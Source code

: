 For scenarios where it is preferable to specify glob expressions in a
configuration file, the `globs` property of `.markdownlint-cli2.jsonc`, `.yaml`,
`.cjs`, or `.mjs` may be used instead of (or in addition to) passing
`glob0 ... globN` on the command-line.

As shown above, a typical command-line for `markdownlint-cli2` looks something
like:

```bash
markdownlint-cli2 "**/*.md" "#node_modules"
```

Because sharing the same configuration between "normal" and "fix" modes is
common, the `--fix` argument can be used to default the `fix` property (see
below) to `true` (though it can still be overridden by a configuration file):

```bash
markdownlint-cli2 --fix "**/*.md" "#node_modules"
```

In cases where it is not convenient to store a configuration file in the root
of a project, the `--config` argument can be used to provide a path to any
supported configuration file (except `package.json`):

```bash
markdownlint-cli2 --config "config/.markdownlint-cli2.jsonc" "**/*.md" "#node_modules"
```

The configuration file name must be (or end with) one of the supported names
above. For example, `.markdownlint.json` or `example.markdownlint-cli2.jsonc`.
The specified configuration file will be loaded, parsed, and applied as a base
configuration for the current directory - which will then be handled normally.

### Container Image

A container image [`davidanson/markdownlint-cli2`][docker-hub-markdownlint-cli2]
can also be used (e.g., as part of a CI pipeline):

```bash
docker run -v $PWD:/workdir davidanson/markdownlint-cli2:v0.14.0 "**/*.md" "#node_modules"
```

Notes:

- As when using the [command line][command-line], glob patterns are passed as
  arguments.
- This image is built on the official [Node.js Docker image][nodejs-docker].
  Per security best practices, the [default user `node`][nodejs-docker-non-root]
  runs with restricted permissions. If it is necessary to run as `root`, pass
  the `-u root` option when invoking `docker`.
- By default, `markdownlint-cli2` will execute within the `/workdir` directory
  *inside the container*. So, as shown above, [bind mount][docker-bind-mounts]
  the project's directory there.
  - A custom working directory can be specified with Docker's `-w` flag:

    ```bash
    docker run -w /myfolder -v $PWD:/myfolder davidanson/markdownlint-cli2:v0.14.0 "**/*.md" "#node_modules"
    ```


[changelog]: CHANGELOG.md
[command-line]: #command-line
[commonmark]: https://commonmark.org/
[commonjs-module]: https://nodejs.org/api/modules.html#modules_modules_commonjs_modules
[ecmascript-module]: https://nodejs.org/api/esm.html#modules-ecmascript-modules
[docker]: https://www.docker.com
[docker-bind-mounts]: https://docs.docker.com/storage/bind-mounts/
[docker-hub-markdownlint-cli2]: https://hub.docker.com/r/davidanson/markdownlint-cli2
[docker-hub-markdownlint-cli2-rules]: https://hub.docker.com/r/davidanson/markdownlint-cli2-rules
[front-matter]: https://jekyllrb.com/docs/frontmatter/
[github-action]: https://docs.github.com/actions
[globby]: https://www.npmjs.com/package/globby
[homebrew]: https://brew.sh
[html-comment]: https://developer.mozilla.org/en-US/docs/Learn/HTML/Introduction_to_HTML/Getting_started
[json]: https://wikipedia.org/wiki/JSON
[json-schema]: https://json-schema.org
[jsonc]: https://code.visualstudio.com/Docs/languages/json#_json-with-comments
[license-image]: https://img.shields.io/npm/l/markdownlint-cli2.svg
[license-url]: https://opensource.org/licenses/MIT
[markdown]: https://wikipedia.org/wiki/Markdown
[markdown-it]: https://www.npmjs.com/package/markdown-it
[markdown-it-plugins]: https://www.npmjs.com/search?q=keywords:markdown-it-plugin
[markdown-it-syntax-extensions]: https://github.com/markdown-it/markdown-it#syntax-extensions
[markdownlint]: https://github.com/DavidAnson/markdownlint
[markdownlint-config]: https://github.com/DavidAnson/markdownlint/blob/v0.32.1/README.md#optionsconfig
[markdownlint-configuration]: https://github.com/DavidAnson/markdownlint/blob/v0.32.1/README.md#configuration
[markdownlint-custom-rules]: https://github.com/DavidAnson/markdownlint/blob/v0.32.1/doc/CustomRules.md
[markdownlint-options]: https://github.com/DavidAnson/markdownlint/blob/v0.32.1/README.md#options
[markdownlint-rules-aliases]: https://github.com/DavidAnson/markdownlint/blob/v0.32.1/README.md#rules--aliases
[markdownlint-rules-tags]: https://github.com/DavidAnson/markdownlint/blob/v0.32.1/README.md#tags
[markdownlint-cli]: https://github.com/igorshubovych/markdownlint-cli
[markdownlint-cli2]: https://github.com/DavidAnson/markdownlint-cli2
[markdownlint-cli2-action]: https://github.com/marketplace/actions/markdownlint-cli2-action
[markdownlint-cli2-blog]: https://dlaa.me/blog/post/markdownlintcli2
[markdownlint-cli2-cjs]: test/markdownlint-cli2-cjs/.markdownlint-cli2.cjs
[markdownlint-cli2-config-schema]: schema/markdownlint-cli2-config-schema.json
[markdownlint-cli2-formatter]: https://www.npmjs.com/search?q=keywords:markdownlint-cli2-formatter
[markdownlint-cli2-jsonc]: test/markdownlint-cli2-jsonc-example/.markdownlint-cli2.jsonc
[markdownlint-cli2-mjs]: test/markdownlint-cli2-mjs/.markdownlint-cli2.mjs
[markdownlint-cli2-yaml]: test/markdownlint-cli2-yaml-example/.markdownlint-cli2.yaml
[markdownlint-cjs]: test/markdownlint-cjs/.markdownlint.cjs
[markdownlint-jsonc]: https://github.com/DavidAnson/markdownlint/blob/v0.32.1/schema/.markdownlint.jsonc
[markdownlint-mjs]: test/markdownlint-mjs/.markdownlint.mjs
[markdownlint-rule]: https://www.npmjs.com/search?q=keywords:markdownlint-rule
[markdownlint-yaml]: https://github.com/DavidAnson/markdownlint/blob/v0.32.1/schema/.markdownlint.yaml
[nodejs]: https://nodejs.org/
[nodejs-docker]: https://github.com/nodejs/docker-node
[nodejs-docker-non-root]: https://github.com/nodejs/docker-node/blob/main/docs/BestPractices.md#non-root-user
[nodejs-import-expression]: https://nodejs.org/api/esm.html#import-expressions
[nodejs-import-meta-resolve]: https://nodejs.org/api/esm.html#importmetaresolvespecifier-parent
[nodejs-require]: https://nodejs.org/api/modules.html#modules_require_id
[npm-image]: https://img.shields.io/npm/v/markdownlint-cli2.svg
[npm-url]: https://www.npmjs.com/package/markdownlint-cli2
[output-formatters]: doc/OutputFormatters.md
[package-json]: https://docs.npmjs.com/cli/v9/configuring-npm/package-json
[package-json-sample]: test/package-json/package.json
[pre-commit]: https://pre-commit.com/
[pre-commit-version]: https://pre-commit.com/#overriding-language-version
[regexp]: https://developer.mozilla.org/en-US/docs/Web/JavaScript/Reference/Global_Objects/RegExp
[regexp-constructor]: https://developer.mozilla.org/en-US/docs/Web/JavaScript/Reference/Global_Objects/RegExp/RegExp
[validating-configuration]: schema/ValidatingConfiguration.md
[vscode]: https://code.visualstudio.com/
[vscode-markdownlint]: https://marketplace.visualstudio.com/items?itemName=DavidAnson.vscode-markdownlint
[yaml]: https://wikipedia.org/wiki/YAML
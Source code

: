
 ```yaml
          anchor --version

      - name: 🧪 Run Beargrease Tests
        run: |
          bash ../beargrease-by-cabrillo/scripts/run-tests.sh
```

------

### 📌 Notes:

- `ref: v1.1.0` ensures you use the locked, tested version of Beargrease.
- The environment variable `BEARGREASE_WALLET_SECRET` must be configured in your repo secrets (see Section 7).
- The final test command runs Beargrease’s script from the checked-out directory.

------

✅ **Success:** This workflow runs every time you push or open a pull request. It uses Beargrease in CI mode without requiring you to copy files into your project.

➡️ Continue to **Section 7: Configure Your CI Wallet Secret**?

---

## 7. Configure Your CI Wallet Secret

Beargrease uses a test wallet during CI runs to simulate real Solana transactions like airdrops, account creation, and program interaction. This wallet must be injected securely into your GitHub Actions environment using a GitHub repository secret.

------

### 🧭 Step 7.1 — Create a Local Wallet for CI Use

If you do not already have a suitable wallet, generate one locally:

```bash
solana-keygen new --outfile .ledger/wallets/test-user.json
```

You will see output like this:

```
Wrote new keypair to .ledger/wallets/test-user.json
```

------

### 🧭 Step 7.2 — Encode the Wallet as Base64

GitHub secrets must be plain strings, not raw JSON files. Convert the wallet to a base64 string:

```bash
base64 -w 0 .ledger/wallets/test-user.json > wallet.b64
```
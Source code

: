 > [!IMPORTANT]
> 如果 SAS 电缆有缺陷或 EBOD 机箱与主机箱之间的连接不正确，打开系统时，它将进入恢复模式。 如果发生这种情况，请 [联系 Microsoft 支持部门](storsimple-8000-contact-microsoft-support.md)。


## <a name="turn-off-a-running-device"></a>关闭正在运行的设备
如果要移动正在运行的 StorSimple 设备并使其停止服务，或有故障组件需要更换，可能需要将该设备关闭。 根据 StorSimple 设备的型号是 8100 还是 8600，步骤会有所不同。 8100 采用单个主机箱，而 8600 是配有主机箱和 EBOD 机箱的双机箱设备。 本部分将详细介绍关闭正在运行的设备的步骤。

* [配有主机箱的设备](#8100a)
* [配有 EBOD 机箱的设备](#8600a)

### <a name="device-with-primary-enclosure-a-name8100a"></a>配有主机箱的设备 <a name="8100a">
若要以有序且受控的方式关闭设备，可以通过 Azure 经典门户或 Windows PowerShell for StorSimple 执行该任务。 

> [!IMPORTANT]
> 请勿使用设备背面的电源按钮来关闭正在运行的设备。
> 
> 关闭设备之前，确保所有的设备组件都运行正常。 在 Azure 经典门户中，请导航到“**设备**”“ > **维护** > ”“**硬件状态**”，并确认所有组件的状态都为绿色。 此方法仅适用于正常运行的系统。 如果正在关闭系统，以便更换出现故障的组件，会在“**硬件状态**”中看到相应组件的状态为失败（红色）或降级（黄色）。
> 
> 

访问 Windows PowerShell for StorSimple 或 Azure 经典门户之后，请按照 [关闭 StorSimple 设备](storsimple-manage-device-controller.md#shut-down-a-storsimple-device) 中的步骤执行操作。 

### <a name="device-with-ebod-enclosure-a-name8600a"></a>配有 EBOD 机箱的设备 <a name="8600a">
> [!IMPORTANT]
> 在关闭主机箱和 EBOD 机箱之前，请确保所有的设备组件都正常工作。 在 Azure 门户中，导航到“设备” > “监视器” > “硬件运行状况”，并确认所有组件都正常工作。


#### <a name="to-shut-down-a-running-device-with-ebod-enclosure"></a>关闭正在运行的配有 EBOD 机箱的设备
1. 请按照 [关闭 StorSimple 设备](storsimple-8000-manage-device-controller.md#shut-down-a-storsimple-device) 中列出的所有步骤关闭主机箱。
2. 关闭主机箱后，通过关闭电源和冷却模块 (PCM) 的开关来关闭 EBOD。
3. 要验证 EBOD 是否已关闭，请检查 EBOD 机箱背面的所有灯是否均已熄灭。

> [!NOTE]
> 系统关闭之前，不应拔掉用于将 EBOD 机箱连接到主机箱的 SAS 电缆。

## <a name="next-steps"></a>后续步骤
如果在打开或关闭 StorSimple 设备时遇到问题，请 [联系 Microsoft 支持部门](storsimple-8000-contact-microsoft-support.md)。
◇ ◇ ◇ ◇ ◇
▶ TASK TO CARRY OUT
Identify each line in the records above containing the word "user"; copy those lines.

▶ RESPONSE BELOW
  Per security best practices, the [default user `node`][nodejs-docker-non-root]
[nodejs-docker-non-root]: https://github.com/nodejs/docker-node/blob/main/docs/BestPractices.md#non-root-user
solana-keygen new --outfile .ledger/wallets/test-user.json
Wrote new keypair to .ledger/wallets/test-user.json
base64 -w 0 .ledger/wallets/test-user.json > wallet.b64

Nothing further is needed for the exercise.